School/department Department of History (Historical Studies)
Faculty Faculty of Arts

Description including Unit Aims

Welcome to Marlboro Country. The twentieth century’s most successful advertising campaign underscores the powerful allure of what is arguably the world’s most heavily mythologized region - the American West. A strong sense of physical place and emphasis on nature as mythic landscape has been a distinctive feature of the region’s study since the 1890s, but a more overt focus on the nonhuman world has emerged since the 1970s with the advent of environmental history.

This unit aims to rise above the facile polarization of good and evil and the lamentation of a lost, pre-colonial Eden, paying particular attention to ‘activist’ scholarship. Roaming from Yellowstone to Las Vegas, it encompasses topics such as nuclear testing, fear and loathing of wolves, desert cities, dust bowls, controversy over Western paintings, advertising motifs, the sanctification of wilderness, the Americanism of the national park and the hallowed ‘Green’ Indian. No previous knowledge of US history required, nor background in geography or ecology.

Aims:

  • To place students in direct contact with the current research interests of the academic tutor
  • To enable students to explore the issues surrounding the state of research into the environmental history of the American West
  • To develop students' ability to work with primary sources
  • To develop students' abilities to integrate primary source material into a wider historical analysis
  • To develop students' ability to learn independently within a small-group context.
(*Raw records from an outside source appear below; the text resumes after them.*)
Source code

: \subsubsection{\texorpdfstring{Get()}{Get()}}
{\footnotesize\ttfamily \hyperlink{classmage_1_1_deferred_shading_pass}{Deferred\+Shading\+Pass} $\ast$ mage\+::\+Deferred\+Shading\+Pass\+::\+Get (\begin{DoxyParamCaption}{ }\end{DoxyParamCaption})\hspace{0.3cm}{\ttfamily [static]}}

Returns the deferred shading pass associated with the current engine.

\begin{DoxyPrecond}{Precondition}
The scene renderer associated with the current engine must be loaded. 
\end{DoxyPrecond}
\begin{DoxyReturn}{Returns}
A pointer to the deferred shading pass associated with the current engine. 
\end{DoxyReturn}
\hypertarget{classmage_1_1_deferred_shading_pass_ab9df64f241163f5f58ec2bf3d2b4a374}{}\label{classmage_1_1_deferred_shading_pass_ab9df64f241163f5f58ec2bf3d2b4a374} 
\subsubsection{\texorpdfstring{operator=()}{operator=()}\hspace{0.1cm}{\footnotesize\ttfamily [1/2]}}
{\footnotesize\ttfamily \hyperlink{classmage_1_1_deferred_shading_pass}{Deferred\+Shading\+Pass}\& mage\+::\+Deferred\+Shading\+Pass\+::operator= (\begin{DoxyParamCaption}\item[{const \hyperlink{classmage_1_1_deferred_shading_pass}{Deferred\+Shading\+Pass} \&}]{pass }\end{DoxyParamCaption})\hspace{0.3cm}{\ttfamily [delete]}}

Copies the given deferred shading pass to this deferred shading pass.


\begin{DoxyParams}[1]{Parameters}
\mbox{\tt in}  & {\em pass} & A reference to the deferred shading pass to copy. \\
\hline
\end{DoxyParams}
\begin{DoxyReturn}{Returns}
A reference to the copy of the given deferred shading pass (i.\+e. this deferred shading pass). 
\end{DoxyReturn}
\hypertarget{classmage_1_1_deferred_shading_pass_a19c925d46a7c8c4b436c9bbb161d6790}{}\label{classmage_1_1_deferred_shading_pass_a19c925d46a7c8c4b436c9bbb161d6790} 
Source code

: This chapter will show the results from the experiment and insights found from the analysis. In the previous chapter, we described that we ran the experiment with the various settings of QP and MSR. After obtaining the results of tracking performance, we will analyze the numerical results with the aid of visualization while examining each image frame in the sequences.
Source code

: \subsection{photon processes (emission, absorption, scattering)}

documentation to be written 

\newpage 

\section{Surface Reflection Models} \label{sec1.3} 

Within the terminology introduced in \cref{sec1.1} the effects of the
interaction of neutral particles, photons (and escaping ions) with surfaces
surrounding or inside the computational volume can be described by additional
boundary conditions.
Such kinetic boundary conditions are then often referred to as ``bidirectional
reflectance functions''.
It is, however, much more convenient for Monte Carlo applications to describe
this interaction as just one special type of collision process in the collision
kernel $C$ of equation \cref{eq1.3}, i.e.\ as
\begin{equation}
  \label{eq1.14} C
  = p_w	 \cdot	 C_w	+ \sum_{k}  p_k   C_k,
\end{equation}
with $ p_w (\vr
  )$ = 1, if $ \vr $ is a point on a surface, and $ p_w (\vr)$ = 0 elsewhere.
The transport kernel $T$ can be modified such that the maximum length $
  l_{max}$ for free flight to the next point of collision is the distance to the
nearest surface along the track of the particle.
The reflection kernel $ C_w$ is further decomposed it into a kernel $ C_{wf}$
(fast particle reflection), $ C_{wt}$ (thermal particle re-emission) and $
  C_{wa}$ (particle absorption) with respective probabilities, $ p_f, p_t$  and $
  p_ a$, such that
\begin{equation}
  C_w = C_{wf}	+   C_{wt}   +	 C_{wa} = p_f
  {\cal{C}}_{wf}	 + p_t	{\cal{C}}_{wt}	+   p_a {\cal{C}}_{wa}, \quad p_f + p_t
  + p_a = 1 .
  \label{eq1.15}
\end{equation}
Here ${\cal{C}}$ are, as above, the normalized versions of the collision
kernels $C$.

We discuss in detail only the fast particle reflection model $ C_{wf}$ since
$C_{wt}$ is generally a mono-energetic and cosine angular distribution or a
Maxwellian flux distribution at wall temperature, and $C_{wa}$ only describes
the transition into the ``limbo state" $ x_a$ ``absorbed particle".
Intended Learning Outcomes

By the end of the unit students should have:

  • deepened their understanding of a particular aspect of the environmental history of the American West
  • become more experienced and competent in working with a widening range of primary sources
  • become more adept at contributing to and learning from a small-group environment.

Teaching Information

  • Weekly 2-hour seminar
  • Tutorial feedback on essay
  • Access to tutorial consultation with unit tutor in office hours

Assessment Information

1 x 2 hour exam

Reading and References

Donald Worster, Under Western Skies: Nature & History in American West (1992)

Patricia Limerick, Legacy of Conquest: Unbroken Past of the American West (1987)

Patricia Limerick, ed. Trails: Toward a New Western History (1992)

Susan R. Neel, 'A place of extremes: nature, history & the American West', Western Historical Quarterly 25 (1994)

Clyde Milner, ed. Oxford History of the American West (1994): chapters 7 & 17

Peter Coates, 'Chances with Wolves: Renaturing Western History', Journal of American Studies 28 (1994)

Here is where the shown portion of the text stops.